We didn’t touch the Stanley Cup, by the way. I studied mathematics and engineering, but belief in The Curse was stitched into my soul on the day I was born, and it’s rare that a game day goes by without me silently wearing a Bruins t-shirt. I’d never forgive myself if they were to lose in some heartbreaking fashion.
The more I learn German, the more reflective I am about how I communicate, and as Christine and I sat in Right Field Box 7, the nonstop griping from our neighbors about the view gave me pause to think about my own day-to-day grumpiness. I’ll be honest; the seats weren’t great for watching the game. We had very limited view of the ice, and ended up watching the game on the field screen, a strange experience without the play-by-play and color commentary.
The complaining got worse as the game wore on, with the B’s down 1-0 heading into the third. Christine asked why my team wasn’t scoring. I told her, “just wait, when they do, you’ll have never heard anything like it.” Sure enough, when Jake DeBrusk tied the game some nine minutes in, Fenway erupted in a way that is quite unlike any experience on earth. American sports fans aren’t like European ones. We don’t fucking sing. We watch the damn game. So when the game is tense, the stadium is quieter, people biting their lips and clenching their jaws. When the puck hits the back of the net, then, it becomes a madhouse, 0-110% in a heartbeat, and it’s sublime. I looked over at Christine. She chuckled and shouted, “YELLING!” as the stadium cheered. It’s the same way she mocks our cats when they loudly demand food. She doesn’t love sports, but she does love me, and she loves me loving sports.

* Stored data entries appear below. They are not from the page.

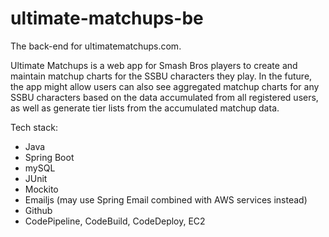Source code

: # ultimate-matchups-be

The back-end for ultimatematchups.com.

Ultimate Matchups is a web app for Smash Bros players to create and maintain matchup charts for the SSBU characters they play. In the future, the app might allow users can also see aggregated matchup charts for any SSBU characters based on the data accumulated from all registered users, as well as generate tier lists from the accumulated matchup data.

Tech stack:
- Java
- Spring Boot
- mySQL
- JUnit
- Mockito
- Emailjs (may use Spring Email combined with AWS services instead)
- Github
- CodePipeline, CodeBuild, CodeDeploy, EC2

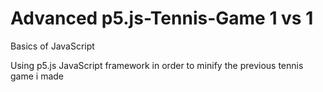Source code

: # Advanced p5.js-Tennis-Game 1 vs 1
Basics of JavaScript

Using p5.js JavaScript framework in order to minify the previous tennis game i made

Despite being a frequent traveler, I’ve never built any loyalties to a hotel brand. I’m a lightweight nomad, so I use a complicated algorithm of price, location, and hoping I don’t accidentally book a hostel, which I lament has happened more than once. I ended up booking The Verb Hotel, which is a very strange theme 50s-style motel situated just a short walk from the Van Ness gates at Fenway. The whole area there is something else now, the entire Fenway neighborhood seems to be new development, barely five years old, or at least it seems. The Verb therefore is a sort of anomaly, and when I sent Christine the booking details, she asked, “did you mean to book a themed hotel?” Oh no.
Thankfully, it actually turned out amazing. The hotel has leaned into a rock’n’roll theme, and their kitsch is to put a turntable in each room. The encourage you to pick a favorite album from vinyl rack in the lobby. I was thrilled to find Springsteen’s “Born to Run,” the greatest album of all time, and dropped the needle on it each morning we stayed. “Thunder Road” is one hell of a wake-up jam.
We ended our trip to Legal Seafood, which I hadn’t eaten at in forever and a day. I wanted to visit the No Name Restaurant, which my grandmother always raved about, but a quick search told us they closed in 2020 during the pandemic, after 100+ years of service. Sad. Echoes of the pandemic that will probably be forgotten about in a generation or two.
Christine always found it funny that I always complained about New England never changing. I say it’s the land that time forgot. You drive down the road and the same tractor is still rusting in the same spot in the same field where it broke down in 1994. And then sometimes something small changes, like the exit numbers on the Mass Pike, which I had still memorized. Christine laughed as we passed the sign that said, “Old Exit 14.” “Look, old exit 14, they put it there just for you, grandma.” The tax for her watching sports is that she gets to roast me. It’s a good relationship.
We made our way back down to Charlottesville the next day, stopping in my old hometown area to eat at the Willimantic Brew Pub, which we hadn’t been to in several years at least, and which my wife enjoys quite a lot. A long but uneventful drive brought us back home to our pets, who greeted us hungrily with YELLING. I rubbed their fuzzy heads and went to sleep, a brand new work year waiting to begin the next day.